• PROMPT
Work out the count of lines in the listing below that include "training". Give that count alone.
RECORDS SHOWN START
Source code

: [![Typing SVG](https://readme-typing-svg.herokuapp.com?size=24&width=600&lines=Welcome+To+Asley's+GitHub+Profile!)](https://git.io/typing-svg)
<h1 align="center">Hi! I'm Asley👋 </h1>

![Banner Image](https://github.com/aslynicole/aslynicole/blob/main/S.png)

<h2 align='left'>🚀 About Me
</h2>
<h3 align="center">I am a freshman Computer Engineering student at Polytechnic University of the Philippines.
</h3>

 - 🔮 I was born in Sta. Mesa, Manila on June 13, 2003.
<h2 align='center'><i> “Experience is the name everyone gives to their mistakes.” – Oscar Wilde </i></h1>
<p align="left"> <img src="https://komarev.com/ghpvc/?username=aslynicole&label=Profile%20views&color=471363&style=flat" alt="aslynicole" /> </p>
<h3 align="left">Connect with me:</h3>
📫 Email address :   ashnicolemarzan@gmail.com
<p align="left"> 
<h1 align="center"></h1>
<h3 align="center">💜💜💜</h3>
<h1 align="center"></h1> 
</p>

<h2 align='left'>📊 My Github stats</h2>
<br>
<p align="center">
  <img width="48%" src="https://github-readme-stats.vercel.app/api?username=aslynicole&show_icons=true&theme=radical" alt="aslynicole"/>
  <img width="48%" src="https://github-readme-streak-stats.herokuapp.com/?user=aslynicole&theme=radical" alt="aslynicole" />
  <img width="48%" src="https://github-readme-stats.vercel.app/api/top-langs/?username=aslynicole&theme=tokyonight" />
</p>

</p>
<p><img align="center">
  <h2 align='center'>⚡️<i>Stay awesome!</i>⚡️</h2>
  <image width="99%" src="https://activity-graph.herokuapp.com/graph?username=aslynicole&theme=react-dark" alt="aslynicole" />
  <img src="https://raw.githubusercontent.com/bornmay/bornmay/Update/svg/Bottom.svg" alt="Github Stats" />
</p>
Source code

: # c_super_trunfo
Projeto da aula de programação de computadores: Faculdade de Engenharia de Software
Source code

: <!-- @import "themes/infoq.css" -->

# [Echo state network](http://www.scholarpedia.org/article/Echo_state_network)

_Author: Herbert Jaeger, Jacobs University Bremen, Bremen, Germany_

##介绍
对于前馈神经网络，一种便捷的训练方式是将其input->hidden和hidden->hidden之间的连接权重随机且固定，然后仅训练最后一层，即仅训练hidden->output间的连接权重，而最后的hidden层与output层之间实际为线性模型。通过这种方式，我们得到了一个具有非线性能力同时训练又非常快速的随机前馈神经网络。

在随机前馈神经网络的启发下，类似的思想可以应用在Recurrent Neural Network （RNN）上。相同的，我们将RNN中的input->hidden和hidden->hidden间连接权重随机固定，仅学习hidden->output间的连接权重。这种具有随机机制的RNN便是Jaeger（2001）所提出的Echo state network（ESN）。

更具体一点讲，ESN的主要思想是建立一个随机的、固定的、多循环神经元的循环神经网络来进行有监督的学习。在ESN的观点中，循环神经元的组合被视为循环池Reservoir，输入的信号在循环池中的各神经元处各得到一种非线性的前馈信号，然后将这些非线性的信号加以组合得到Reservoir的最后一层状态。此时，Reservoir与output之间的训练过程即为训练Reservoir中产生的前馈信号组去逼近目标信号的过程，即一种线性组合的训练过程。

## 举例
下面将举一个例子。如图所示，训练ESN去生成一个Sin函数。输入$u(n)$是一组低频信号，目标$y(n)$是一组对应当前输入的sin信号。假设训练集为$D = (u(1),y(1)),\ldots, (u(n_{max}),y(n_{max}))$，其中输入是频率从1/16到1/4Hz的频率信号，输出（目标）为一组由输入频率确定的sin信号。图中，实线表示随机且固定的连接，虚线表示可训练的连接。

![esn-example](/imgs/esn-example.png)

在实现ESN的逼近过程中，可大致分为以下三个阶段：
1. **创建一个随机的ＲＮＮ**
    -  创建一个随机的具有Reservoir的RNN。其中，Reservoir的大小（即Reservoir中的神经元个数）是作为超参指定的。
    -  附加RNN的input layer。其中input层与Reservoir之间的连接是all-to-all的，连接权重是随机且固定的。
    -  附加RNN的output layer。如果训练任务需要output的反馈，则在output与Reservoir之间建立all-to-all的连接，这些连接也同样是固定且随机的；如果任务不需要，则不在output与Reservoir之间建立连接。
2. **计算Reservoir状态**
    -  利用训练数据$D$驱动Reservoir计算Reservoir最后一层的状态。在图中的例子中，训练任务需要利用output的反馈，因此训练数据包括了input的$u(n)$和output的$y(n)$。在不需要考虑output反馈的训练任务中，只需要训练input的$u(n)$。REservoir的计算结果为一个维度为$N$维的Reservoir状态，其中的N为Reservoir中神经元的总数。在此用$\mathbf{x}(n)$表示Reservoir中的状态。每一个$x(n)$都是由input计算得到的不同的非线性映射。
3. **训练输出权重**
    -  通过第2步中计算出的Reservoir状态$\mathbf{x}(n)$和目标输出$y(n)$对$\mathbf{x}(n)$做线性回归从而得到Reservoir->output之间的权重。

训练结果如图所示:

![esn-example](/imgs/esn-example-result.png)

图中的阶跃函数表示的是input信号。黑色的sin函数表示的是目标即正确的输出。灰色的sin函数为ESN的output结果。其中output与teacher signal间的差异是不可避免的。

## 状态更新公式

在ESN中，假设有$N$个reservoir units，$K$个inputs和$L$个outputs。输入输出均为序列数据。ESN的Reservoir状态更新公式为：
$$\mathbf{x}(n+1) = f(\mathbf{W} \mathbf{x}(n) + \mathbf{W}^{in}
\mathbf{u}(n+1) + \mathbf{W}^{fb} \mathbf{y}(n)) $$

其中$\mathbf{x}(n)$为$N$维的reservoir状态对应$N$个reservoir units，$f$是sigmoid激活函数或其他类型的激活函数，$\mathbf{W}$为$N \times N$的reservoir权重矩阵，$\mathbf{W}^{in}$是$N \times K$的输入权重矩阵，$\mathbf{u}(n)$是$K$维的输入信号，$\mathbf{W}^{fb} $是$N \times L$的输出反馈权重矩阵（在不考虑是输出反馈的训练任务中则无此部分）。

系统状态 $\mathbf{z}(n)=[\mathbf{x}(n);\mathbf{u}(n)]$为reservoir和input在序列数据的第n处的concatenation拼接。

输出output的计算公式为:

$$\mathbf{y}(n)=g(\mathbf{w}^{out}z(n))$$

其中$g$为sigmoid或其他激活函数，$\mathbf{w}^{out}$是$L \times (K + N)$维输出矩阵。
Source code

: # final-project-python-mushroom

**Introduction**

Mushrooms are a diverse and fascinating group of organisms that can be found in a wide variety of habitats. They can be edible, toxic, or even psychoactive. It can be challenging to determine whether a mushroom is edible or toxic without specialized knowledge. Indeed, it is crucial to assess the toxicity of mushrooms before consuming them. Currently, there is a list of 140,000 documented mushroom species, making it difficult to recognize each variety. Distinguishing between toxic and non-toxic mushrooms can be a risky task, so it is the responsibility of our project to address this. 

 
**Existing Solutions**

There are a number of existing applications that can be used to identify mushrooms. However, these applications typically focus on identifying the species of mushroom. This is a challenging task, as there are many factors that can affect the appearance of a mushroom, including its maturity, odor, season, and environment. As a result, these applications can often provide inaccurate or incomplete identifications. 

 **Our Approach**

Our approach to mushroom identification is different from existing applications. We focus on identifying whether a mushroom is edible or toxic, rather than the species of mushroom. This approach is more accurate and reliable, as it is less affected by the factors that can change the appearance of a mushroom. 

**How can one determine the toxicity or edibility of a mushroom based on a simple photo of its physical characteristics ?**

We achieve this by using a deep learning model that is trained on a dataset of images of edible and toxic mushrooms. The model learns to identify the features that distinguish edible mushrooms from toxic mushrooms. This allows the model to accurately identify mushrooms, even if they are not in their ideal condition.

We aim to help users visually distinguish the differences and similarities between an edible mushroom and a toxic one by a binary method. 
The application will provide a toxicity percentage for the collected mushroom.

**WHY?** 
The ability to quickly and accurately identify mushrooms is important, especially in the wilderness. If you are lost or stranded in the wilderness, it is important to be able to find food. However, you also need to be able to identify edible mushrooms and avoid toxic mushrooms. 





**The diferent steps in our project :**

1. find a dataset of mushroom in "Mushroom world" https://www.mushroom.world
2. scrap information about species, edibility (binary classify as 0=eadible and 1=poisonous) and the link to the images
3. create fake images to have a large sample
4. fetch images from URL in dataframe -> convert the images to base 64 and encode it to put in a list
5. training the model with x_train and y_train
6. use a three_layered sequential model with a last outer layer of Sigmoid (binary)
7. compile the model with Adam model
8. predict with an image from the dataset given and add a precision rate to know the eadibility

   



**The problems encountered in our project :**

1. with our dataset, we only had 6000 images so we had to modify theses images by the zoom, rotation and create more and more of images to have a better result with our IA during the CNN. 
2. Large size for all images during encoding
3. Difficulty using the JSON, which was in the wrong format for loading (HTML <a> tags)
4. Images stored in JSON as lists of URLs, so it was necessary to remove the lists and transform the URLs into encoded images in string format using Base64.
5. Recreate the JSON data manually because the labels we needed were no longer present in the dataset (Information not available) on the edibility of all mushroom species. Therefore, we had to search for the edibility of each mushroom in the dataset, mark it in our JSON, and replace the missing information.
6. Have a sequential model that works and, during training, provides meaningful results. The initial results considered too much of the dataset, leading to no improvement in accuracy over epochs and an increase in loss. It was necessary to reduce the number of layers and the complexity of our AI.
RECORDS SHOWN END
• ANSWER FOR THIS EXERCISE
2